### TASK MATERIAL

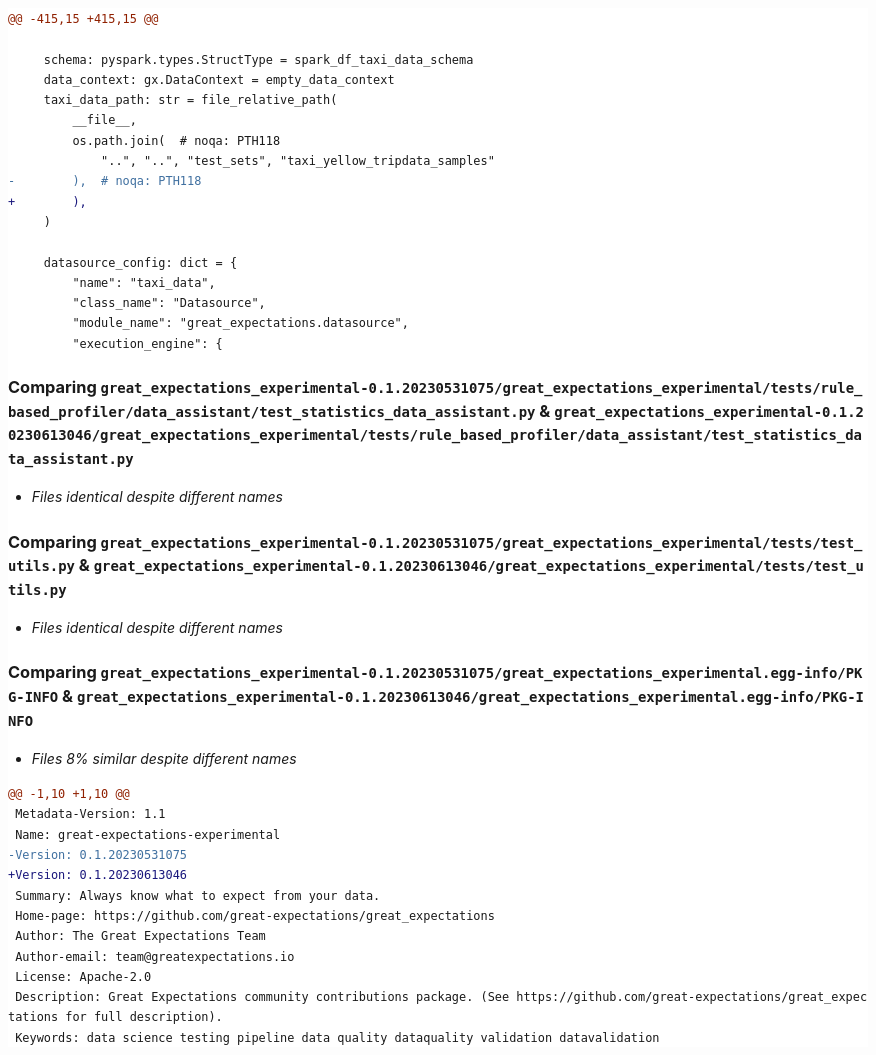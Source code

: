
 ```diff
@@ -415,15 +415,15 @@
 
     schema: pyspark.types.StructType = spark_df_taxi_data_schema
     data_context: gx.DataContext = empty_data_context
     taxi_data_path: str = file_relative_path(
         __file__,
         os.path.join(  # noqa: PTH118
             "..", "..", "test_sets", "taxi_yellow_tripdata_samples"
-        ),  # noqa: PTH118
+        ),
     )
 
     datasource_config: dict = {
         "name": "taxi_data",
         "class_name": "Datasource",
         "module_name": "great_expectations.datasource",
         "execution_engine": {
```

### Comparing `great_expectations_experimental-0.1.20230531075/great_expectations_experimental/tests/rule_based_profiler/data_assistant/test_statistics_data_assistant.py` & `great_expectations_experimental-0.1.20230613046/great_expectations_experimental/tests/rule_based_profiler/data_assistant/test_statistics_data_assistant.py`

 * *Files identical despite different names*

### Comparing `great_expectations_experimental-0.1.20230531075/great_expectations_experimental/tests/test_utils.py` & `great_expectations_experimental-0.1.20230613046/great_expectations_experimental/tests/test_utils.py`

 * *Files identical despite different names*

### Comparing `great_expectations_experimental-0.1.20230531075/great_expectations_experimental.egg-info/PKG-INFO` & `great_expectations_experimental-0.1.20230613046/great_expectations_experimental.egg-info/PKG-INFO`

 * *Files 8% similar despite different names*

```diff
@@ -1,10 +1,10 @@
 Metadata-Version: 1.1
 Name: great-expectations-experimental
-Version: 0.1.20230531075
+Version: 0.1.20230613046
 Summary: Always know what to expect from your data.
 Home-page: https://github.com/great-expectations/great_expectations
 Author: The Great Expectations Team
 Author-email: team@greatexpectations.io
 License: Apache-2.0
 Description: Great Expectations community contributions package. (See https://github.com/great-expectations/great_expectations for full description).
 Keywords: data science testing pipeline data quality dataquality validation datavalidation
```
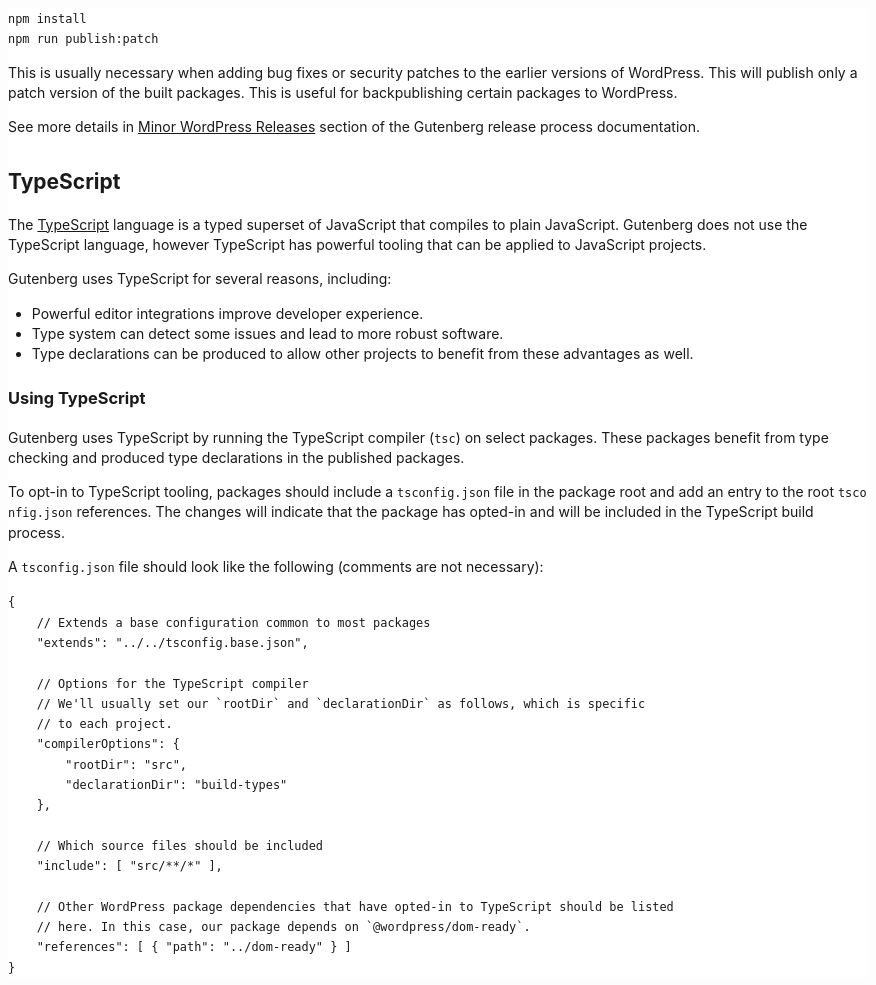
 ```bash
npm install
npm run publish:patch
```

This is usually necessary when adding bug fixes or security patches to the earlier versions of WordPress. This will publish only a patch version of the built packages. This is useful for backpublishing certain packages to WordPress.

See more details in [Minor WordPress Releases](/docs/contributors/code/release.md#minor-wordpress-releases) section of the Gutenberg release process documentation.

## TypeScript

The [TypeScript](http://www.typescriptlang.org/) language is a typed superset of JavaScript that compiles to plain JavaScript.
Gutenberg does not use the TypeScript language, however TypeScript has powerful tooling that can be applied to JavaScript projects.

Gutenberg uses TypeScript for several reasons, including:

-   Powerful editor integrations improve developer experience.
-   Type system can detect some issues and lead to more robust software.
-   Type declarations can be produced to allow other projects to benefit from these advantages as well.

### Using TypeScript

Gutenberg uses TypeScript by running the TypeScript compiler (`tsc`) on select packages.
These packages benefit from type checking and produced type declarations in the published packages.

To opt-in to TypeScript tooling, packages should include a `tsconfig.json` file in the package root and add an entry to the root `tsconfig.json` references.
The changes will indicate that the package has opted-in and will be included in the TypeScript build process.

A `tsconfig.json` file should look like the following (comments are not necessary):

```jsonc
{
	// Extends a base configuration common to most packages
	"extends": "../../tsconfig.base.json",

	// Options for the TypeScript compiler
	// We'll usually set our `rootDir` and `declarationDir` as follows, which is specific
	// to each project.
	"compilerOptions": {
		"rootDir": "src",
		"declarationDir": "build-types"
	},

	// Which source files should be included
	"include": [ "src/**/*" ],

	// Other WordPress package dependencies that have opted-in to TypeScript should be listed
	// here. In this case, our package depends on `@wordpress/dom-ready`.
	"references": [ { "path": "../dom-ready" } ]
}
```


[lerna]: https://lerna.js.org/
[npm]: https://www.npmjs.com/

######

- [WHAT THE TASK ASKS]:
Retrieve every line above holding the word "that".

- [PROBLEM SOLUTION]:
The [TypeScript](http://www.typescriptlang.org/) language is a typed superset of JavaScript that compiles to plain JavaScript.
Gutenberg does not use the TypeScript language, however TypeScript has powerful tooling that can be applied to JavaScript projects.
The changes will indicate that the package has opted-in and will be included in the TypeScript build process.
	// Other WordPress package dependencies that have opted-in to TypeScript should be listed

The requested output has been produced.